Furthermore, third-party defendant Ramp has also established its entitlement to judgement as a matter of law against the plaintiffs. Plaintiffs seek to rely upon the doctrine of res ipsa loquitur, which allows for an inference of negligence to be drawn regarding a defendant's actions based upon the happening of an event where the plaintiff can establish that the event is of a type which would not ordinarily happen in the absence of someone's negligence; was caused by an agent or instrumentality exclusively within the defendant's control; and was not due to any voluntary action or contribution on the plaintiff's behalf ( Kambatv St. Francis Hosp. , 89 NY2d 489, 655 NYS2d 844; Dermatossian v New York City Transportation Authority , 67 NY2d 219, 501 NYS2d 784; Prosser and Keeton, Torts § 39 at 248-251).
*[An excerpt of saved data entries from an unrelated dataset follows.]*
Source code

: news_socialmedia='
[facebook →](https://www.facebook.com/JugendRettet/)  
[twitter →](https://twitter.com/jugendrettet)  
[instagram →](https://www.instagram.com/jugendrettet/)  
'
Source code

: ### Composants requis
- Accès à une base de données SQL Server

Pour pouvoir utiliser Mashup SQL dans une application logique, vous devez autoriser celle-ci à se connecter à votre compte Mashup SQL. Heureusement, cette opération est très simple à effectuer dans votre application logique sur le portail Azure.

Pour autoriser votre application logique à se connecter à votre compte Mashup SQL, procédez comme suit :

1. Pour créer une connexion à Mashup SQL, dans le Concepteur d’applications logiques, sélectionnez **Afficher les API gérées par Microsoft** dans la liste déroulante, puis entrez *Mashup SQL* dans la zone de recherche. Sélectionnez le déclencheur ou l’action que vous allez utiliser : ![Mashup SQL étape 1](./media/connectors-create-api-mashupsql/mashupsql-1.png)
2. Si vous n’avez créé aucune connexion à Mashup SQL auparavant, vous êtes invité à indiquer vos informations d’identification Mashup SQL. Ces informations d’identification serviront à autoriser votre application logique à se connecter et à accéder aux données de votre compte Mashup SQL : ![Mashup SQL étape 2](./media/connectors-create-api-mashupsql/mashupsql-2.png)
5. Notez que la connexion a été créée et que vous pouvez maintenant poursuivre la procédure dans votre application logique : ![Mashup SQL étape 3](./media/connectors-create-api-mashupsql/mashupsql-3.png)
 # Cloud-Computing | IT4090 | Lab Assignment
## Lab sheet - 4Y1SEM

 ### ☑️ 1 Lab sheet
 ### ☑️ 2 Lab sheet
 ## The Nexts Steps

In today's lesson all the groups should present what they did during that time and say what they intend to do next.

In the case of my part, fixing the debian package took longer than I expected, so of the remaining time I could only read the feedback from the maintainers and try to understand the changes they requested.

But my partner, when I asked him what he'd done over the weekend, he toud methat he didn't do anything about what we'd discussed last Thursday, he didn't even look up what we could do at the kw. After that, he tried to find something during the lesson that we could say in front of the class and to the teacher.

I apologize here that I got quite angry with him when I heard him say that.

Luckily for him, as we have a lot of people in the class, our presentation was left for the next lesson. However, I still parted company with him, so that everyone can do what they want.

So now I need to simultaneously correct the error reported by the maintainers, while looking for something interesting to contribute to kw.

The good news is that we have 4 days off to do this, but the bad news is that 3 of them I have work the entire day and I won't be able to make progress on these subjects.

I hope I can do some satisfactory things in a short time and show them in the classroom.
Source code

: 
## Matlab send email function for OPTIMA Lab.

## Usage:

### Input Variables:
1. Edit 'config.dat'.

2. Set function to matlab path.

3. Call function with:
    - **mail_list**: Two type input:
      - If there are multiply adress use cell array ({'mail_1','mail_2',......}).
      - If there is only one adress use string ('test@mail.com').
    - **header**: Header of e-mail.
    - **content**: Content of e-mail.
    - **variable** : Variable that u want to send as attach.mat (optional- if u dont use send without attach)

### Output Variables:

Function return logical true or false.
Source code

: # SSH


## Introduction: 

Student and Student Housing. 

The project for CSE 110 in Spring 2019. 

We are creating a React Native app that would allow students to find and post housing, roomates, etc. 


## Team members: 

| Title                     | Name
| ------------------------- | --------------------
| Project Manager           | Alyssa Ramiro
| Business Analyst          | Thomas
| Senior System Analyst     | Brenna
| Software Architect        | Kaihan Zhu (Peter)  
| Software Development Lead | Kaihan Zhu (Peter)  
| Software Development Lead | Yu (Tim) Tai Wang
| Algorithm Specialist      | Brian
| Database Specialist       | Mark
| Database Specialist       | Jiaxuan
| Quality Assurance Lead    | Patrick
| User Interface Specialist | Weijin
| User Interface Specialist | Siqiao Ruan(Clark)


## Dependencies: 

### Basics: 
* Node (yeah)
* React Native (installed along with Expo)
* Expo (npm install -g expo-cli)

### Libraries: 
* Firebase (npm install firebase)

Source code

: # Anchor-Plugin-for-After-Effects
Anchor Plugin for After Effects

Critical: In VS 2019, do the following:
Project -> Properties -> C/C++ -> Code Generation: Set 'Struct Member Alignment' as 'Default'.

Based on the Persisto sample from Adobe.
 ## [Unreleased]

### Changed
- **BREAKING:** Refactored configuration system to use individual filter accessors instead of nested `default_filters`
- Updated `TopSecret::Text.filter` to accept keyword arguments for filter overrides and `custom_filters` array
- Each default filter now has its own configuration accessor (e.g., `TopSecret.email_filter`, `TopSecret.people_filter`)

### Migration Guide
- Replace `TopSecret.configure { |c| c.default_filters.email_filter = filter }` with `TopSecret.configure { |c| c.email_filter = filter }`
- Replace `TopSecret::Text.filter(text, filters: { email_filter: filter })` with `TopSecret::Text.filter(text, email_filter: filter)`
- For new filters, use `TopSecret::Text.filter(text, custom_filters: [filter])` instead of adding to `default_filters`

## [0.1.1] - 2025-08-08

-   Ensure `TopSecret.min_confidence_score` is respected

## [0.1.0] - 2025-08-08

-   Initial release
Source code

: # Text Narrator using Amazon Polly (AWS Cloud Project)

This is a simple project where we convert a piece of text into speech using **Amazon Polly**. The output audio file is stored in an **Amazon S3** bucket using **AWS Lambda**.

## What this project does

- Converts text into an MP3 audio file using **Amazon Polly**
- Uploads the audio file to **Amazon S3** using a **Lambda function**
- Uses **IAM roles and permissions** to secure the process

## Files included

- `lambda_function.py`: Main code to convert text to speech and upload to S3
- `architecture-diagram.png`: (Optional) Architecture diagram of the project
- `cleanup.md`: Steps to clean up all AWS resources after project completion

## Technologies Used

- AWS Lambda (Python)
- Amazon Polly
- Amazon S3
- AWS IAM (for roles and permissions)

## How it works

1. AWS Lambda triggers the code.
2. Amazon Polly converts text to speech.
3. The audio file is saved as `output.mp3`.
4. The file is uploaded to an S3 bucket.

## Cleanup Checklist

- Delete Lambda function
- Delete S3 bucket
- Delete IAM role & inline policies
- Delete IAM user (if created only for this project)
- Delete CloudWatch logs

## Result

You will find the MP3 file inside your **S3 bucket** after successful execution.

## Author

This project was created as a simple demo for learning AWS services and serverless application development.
Plaintiffs may not rely upon the doctrine of res ipsa loquitur as they have failed to establish that third-party defendant Ramp had exclusive control over the subject vehicle and its braking system at the time of the accident ( see, Dermatossian v New York City Transportation Authority , supra; Breslin v Rij , supra; Cuffiero v Shore , 216 AD2d 265, 627 NYS2d 770). Nor did third-party defendant Ramp owe plaintiffs a duty of care by virtue of its limited service contract with defendant Burner King ( see, Palka v Servicemaster Mgt Serv. , 83 NY2d 579, 611 NYS2d 817; Walker v First Tr. , Inc. , 35 AD3d 452, 825 NYS2d 526; Espinal v Melville Snow Contr. , 283 AD2d 546, 724 NYS2d 893). Additionally, plaintiffs have failed to demonstrate that third-party defendant Ramp performed any of the aforementioned repairs on the subject vehicle in a negligent manner, resulting in the plaintiffs' injuries ( Vergara v Tides Constr. Corp. 280 AD2d 665, 721 NYS2d 103; Ginstino v Hollymatic Corp. , 202 AD2d 161, 608 NYS2d 179).
Accordingly, third-party defendant Ramp's motion for summary judgment is granted. The action is severed and shall continue against the remaining defendants.